> [WORK TO BE COMPLETED]
Using the records provided below, locate and copy each line that contains the word "nItems".

Entries taken from a collection
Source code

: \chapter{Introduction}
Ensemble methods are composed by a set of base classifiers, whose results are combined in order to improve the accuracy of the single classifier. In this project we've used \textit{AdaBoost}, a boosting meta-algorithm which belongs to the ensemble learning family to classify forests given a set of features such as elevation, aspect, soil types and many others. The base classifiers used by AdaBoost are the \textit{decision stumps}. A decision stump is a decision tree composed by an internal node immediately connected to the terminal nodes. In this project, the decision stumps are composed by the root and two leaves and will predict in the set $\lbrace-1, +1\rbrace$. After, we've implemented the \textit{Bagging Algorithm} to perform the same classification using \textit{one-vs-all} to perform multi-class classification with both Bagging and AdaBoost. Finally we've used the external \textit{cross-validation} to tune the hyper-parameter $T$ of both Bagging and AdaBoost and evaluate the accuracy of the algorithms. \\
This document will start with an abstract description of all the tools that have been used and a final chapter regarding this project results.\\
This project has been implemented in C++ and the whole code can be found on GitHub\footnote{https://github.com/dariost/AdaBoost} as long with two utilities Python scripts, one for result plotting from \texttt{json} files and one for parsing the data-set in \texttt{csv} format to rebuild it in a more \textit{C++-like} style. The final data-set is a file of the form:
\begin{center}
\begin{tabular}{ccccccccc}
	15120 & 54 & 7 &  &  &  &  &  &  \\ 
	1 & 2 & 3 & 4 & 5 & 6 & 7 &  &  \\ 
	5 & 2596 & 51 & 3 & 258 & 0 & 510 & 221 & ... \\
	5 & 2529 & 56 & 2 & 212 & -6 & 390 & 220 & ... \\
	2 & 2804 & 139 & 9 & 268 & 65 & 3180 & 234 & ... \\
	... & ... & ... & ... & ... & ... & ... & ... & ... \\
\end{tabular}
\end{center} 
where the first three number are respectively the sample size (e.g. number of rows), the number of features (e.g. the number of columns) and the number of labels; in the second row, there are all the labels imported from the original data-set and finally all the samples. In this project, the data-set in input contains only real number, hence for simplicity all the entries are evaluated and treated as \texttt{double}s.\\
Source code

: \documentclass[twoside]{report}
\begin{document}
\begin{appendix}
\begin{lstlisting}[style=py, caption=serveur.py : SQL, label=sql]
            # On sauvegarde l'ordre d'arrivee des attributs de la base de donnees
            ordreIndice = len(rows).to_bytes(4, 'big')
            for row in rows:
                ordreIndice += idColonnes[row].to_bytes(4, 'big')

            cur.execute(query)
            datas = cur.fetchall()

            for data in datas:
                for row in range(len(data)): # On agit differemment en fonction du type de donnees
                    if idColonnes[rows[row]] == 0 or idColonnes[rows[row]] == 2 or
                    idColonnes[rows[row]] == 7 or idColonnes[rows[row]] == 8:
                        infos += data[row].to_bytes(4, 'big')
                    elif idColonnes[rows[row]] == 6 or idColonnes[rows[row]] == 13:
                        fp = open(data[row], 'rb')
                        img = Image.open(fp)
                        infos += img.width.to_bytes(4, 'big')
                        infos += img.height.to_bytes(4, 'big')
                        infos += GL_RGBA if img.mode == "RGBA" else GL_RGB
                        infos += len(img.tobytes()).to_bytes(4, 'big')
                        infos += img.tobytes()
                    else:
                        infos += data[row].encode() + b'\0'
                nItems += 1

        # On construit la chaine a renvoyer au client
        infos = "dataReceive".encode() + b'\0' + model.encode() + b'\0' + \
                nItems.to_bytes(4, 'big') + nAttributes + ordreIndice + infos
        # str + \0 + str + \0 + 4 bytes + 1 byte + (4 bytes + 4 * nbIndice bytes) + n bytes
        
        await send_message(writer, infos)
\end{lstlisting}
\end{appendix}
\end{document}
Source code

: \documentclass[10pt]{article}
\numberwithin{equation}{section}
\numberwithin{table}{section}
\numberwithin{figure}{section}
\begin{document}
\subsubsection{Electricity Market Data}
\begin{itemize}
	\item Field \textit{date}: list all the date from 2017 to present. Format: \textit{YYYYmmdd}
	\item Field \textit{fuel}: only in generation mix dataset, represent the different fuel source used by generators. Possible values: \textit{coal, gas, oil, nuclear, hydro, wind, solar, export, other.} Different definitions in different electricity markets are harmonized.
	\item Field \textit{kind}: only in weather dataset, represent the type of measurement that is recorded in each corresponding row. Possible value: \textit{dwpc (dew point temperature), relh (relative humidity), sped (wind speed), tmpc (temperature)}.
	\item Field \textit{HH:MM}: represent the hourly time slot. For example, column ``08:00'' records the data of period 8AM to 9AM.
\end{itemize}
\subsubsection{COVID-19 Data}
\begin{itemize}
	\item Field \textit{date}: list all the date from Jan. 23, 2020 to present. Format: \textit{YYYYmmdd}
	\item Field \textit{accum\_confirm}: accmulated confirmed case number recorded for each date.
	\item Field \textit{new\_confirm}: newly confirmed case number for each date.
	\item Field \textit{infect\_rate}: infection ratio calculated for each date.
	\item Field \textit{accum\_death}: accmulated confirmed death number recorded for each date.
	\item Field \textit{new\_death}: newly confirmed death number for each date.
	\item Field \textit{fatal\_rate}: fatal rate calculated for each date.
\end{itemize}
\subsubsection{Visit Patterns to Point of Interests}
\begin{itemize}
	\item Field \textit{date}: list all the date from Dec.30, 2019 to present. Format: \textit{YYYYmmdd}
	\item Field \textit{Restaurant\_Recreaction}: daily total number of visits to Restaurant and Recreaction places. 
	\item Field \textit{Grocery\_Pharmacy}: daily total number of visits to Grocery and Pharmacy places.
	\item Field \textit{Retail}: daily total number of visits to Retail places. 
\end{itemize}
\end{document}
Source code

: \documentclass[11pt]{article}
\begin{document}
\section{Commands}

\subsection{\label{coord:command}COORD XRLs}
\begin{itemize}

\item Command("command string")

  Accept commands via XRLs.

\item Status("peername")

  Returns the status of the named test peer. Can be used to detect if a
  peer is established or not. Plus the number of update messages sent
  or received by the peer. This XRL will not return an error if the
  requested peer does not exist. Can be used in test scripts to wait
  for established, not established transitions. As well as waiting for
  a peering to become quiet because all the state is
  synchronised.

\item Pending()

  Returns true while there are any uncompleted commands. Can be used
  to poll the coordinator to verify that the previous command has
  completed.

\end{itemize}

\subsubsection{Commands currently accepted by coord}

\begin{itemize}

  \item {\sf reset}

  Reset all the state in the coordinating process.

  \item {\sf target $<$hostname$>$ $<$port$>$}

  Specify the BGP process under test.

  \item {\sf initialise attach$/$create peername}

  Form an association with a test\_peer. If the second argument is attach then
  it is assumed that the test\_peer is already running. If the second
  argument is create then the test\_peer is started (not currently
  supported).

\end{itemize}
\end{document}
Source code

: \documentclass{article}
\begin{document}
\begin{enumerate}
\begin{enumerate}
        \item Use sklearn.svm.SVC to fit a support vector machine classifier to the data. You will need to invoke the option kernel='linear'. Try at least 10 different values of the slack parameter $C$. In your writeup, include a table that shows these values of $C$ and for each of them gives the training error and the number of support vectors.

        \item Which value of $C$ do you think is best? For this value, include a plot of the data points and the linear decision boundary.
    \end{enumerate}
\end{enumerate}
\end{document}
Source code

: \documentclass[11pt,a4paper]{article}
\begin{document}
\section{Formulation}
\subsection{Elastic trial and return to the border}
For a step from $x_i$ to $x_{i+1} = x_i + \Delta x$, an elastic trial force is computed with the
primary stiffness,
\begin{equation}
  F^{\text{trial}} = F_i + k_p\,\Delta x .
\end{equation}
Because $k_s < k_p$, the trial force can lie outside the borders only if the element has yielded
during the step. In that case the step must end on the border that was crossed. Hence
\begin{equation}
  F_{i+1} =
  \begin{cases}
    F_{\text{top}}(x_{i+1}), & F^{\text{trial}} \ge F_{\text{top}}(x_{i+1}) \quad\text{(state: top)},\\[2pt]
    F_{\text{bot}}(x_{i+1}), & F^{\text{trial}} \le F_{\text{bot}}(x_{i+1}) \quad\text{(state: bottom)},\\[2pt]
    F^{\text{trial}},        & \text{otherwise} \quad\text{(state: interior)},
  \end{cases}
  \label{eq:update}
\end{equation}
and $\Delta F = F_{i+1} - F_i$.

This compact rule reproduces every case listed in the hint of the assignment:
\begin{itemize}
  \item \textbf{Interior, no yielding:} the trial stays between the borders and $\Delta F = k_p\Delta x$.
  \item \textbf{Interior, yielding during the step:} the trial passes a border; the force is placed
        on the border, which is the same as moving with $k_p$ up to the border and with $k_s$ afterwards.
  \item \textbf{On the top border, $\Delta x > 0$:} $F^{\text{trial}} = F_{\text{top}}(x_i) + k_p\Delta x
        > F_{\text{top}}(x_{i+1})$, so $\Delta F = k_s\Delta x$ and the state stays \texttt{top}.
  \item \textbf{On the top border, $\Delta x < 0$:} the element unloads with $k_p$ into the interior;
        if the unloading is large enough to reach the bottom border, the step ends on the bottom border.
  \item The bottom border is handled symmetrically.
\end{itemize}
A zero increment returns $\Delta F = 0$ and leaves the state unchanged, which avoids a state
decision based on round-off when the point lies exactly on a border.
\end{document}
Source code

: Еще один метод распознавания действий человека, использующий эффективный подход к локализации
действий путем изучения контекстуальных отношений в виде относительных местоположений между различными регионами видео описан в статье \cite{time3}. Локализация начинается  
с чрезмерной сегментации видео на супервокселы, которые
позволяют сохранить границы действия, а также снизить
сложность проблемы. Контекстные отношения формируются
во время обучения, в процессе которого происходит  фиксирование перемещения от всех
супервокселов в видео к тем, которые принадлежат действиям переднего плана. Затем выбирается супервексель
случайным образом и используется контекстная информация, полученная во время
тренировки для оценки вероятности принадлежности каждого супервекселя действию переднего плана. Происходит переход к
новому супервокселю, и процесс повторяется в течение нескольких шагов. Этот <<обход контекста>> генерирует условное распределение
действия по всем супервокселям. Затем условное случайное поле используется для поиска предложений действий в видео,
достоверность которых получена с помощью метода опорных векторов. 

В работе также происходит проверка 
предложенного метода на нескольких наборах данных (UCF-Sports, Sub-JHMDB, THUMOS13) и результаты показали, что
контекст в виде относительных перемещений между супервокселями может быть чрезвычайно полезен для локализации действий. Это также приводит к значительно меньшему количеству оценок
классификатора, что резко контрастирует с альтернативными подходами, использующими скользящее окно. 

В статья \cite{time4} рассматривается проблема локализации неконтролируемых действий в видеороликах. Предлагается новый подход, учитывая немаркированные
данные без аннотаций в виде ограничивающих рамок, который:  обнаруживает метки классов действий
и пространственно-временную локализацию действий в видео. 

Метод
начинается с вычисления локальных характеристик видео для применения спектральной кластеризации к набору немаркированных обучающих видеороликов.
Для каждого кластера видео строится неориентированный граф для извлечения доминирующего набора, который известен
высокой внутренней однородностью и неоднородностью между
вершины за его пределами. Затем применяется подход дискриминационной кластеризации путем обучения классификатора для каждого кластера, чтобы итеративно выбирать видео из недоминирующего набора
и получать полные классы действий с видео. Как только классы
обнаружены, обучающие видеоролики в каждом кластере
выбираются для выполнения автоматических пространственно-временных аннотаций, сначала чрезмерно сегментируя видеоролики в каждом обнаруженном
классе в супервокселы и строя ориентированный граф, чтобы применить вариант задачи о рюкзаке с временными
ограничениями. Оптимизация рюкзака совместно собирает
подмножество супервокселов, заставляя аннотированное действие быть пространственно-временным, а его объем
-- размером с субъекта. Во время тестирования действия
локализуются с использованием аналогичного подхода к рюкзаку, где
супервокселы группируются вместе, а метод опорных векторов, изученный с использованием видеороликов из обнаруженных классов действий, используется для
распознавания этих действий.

> [REPLY]
                nItems += 1
                nItems.to_bytes(4, 'big') + nAttributes + ordreIndice + infos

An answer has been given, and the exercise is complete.